To ensure maximum benefit from innovative industrial processes and technology, businesses need to consider IT innovation and become early adopters of pioneering brands
IT has tremendous potential to transform businesses. From introducing new ways of working to using Big Data to provide transformational insights, it can radically change the way we run our organisations. However, many companies are slow to take the plunge into new IT solutions, creating a huge gap between the most IT-savvy firms and the IT laggards.
This has been studied by academics such as Harvard Business School professor Kristina Steffenson McElheren, who investigated why so many companies get it wrong. She believes IT has the potential to completely transform the supply side of business by flattening hierarchies, shrinking supply chains and speeding up communications. This enables organisations to spend more time thinking up new products and servicing customers, and less time checking boxes. However, organisations must be willing to engage in radical change to achieve the benefits, bringing together processes, people, organisational structures and supply chain partners. In her research into manufacturing firms, McElheren found that the larger firms were more likely to adopt incremental change, while smaller firms were more likely to adopt more radical change.
Fear of failure
Unfortunately, the aftermath of the 2008 financial crisis has made it more difficult to introduce IT innovation. “Finance directors are looking for rapid return on investment, the focus is on ‘business as usual’ rather than transformation, and in medium sized businesses, strategic thinkers have been driven out by continued restructuring,” Richard Blanford, managing director of IT infrastructure and consultancy company, Fordway, says. “Change programmes tend to be a response to external imperatives, such as new legislation, rather than being driven by a strategic vision. Meanwhile many organisations continue to use complex IT infrastructures that are no longer fit for purpose and are unwilling to make changes unless they are convinced that the alternative is substantially better.

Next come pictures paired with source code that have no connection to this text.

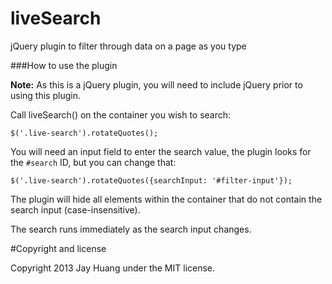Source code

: liveSearch
==========

jQuery plugin to filter through data on a page as you type

###How to use the plugin

**Note:** As this is a jQuery plugin, you will need to include jQuery prior to using this plugin.

Call liveSearch() on the container you wish to search:

	$('.live-search').rotateQuotes();

You will need an input field to enter the search value, the plugin looks for the `#search` ID, but you can change that:

	$('.live-search').rotateQuotes({searchInput: '#filter-input'});

The plugin will hide all elements within the container that do not contain the search input (case-insensitive).

The search runs immediately as the search input changes.

#Copyright and license

Copyright 2013 Jay Huang under the MIT license.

“Sometimes whole industries find that they have been left behind and find change is driven by necessity, rather than strategy. For example, the UK’s network of cash machines was based on the Windows XP operating system. When Microsoft withdrew support for this system, tens of thousands of cashpoints were still running it, leaving them potentially open to security breaches and putting immense pressure on the banks to implement a solution.”

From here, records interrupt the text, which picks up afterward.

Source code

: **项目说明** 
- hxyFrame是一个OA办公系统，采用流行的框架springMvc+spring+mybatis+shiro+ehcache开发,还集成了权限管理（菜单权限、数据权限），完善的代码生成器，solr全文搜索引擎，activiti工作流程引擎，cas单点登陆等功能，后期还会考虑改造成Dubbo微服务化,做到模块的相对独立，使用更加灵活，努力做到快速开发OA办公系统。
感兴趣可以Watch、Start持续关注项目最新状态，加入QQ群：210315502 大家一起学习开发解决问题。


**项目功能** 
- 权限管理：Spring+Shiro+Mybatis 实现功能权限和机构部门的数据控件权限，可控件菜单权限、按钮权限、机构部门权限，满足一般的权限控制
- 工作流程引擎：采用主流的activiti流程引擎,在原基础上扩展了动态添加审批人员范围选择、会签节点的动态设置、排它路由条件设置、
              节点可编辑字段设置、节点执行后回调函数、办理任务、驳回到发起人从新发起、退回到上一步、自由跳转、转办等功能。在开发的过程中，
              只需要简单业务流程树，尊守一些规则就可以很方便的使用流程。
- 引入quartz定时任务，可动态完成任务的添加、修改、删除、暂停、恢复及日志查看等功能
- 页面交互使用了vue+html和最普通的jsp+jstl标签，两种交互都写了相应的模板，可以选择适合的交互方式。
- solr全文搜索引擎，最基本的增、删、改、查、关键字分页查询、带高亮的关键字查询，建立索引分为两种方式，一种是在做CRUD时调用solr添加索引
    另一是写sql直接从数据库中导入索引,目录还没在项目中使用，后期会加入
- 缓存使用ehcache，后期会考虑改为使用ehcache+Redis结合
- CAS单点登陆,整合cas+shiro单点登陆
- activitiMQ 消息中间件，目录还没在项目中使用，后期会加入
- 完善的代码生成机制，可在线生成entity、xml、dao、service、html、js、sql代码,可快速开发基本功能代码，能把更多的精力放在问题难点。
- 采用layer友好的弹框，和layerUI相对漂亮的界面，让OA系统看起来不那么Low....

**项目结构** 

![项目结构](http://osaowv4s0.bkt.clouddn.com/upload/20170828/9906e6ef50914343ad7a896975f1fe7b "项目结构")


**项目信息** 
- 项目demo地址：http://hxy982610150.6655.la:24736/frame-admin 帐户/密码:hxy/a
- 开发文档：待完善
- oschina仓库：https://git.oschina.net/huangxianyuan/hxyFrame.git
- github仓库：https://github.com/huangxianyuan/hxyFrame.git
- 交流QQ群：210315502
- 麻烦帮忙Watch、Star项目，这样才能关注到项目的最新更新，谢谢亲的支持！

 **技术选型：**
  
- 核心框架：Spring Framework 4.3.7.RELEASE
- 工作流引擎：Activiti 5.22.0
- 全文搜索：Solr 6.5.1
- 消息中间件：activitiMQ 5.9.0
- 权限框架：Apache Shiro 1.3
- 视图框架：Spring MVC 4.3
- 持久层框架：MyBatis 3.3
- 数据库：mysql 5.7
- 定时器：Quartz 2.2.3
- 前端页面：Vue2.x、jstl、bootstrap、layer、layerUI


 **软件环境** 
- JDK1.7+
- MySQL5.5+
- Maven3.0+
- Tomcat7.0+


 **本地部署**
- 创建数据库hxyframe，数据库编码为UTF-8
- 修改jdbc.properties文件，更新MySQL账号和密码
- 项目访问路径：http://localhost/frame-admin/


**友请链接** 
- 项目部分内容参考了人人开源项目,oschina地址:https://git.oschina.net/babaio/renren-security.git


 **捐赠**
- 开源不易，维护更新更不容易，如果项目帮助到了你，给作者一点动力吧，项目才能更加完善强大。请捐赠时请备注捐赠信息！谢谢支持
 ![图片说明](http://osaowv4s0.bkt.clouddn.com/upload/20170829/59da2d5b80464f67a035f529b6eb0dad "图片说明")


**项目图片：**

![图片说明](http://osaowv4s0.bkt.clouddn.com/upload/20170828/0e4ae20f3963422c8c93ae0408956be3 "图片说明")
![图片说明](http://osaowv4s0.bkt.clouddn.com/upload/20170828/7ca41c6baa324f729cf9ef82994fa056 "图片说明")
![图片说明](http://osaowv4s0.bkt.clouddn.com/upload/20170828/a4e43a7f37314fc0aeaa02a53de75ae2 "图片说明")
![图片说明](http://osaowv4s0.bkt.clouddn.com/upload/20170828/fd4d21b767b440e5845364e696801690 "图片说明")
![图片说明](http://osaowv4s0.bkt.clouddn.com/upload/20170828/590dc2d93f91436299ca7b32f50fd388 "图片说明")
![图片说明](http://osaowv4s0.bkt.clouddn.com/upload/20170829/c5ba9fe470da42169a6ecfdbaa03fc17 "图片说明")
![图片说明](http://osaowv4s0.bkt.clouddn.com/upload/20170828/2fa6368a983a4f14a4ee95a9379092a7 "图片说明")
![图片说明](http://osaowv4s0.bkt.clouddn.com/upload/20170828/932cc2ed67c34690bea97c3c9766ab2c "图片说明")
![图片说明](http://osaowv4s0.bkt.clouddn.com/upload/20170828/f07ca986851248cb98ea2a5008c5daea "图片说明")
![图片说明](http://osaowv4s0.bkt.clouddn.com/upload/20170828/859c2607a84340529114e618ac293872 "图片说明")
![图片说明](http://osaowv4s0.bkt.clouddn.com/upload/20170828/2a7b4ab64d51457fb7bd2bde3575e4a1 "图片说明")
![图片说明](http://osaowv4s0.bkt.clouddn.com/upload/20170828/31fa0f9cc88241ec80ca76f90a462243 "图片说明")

If organisations continue to do what they have always done, they cannot expect to achieve a different result. However, our willingness to innovate is also limited by learning at an early stage that good performance means avoiding failure, not making mistakes. Another academic, Edward D Hess, points out that this can limit our willingness to innovate because innovation requires a willingness to fail and learn. He believes that being smart is not about knowing all the answers but knowing what you do not know, prioritising what you need to know, and being very good at finding the best evidence-based answers.
The same premise is discussed by journalist Matthew Syed in his book, Black Box Thinking. He uses examples from the Mercedes Formula 1 team to Dyson to explain why success means confronting our mistakes and learning from them.

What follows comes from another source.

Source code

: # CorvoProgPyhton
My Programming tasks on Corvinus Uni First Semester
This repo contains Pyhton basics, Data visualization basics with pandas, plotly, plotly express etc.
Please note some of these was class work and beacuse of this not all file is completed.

Is IT meeting your business needs?
“We find that many businesses are keen to adopt new ways of using IT but get bogged down in trying to understand the why and how before going ahead,” Blanford continues. “Instead, they need to step back and take a long hard look at how IT is meeting the needs of their business.
“The real value of IT to most organisations comes from three factors: the business specific applications and data to run their operations; the business process improvements that can be implemented more effectively using IT; and the information and insights that can be gained from the data the organisation retains. Anything else is just supporting infrastructure and systems, the ‘plumbing’ that keeps the business running but does not add strategic advantage.”
Blanford explains that the first step towards innovation is to review existing IT against these three requirements, and then think radically about what change could achieve. Business imperatives leave limited time for strategic thinking, so obtaining expert opinion from outside the organisation can help to provide the data on which to develop a business case for the board. Your organisation’s existing suppliers may not be best placed to do this, as they have a vested interest in maintaining the status quo.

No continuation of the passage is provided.